Luis F. Aguilar
Estas semanas han exhibido que la democracia no funciona en campos cruciales de la vida asociada. Registramos la interminable matanza cotidiana, la complicidad de los gobiernos locales con las organizaciones criminales por un puño de dinero, las amenazas a la Caravana de la Paz y el desvanecimiento de las propuestas ciudadanas en seguridad y otros temas públicos, que terminan en los archiveros de los gobernantes. En sentido contrario, hemos registrado la propuesta de un gobierno de coalición para que la democracia mexicana sea acción de gobierno y no solo forma de gobierno, hemos constatado una vez más la solidez de la identidad nacional durante las fiestas patrias y vemos cómo brotan los candidatos presidenciales y cómo, a pesar de todos los males que nos atribulan, se renueva el optimismo en la política, la confianza en que las cosas serán diferentes con otros gobernantes el año entrante.

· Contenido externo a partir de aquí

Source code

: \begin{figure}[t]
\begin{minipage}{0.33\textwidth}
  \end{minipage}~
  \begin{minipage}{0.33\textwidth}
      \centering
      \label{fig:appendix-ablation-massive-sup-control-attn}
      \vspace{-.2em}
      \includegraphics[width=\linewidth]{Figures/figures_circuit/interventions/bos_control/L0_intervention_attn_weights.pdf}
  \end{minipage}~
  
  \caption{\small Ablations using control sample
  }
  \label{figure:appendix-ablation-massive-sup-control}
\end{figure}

Esta mezcla de horrores y esperanzas es la que quizás ha llevado a que en estos días políticos e intelectuales vuelvan su mirada al pasado y reconozcan las graves omisiones y equivocaciones de la tan celebrada transición electoral, que son la causa de que tengamos gobiernos muy legítimos pero muy limitados en sus capacidades de gobernar, y miren también hacia el futuro, en busca de las condiciones que harían posible que el gobierno democrático salga de su atasco improductivo.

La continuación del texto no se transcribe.